Superposition and the Computer

The principle of superposition is an overarching and powerful tool in much of physics. It is useful well beyond the electric field as you will see with the magnetic field (and as you might see in future physics courses in quantum mechanics). The fact that the electric field obeys the principle of superposition defines a powerful algorithm for computing the electric field any given location from any distribution of charge. In these notes, you will read about how that algorithm works.

As a reminder, the principle of superposition states that the electric field at any given location in space is determined by vector sum of the electric field due to each charge that contributes.

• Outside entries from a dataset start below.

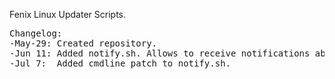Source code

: Fenix Linux Updater Scripts.

<pre>
Changelog:
-May-29: Created repository.
-Jun 11: Added notify.sh. Allows to receive notifications about updates and executes update, upgrade and clean commands.
-Jul 7:  Added cmdline patch to notify.sh.
</pre>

$$\vec{E}_{net} = \sum \vec{E}_i = \vec{E}_1 + \vec{E}_2 + \vec{E}_3 + \dots$$

You have seen how this principle can be used to find the electric field due to point charges and how it has been used for “continuous charge distributions” like the line charge example. In the line charge example, you sliced up the line into little bits, which each contributed a small amount of electric field $d\vec{E}$ at a given location. The total electric field at that same given location was the integral (continuous sum) of the contributions,

$$\vec{E}_{net} = \int d\vec{E}$$

There are more details to this calculation in the notes on computing field due to a line charge.

For most real-world situations, the electric field integral cannot be solved analytically. That is, you could most likely write down the integral, but it cannot be computed because there's no anti-derivative for the function that you would be trying to integrate. So we have to think of another approach – one that makes use of the principle of superposition, which we know the electric field obeys.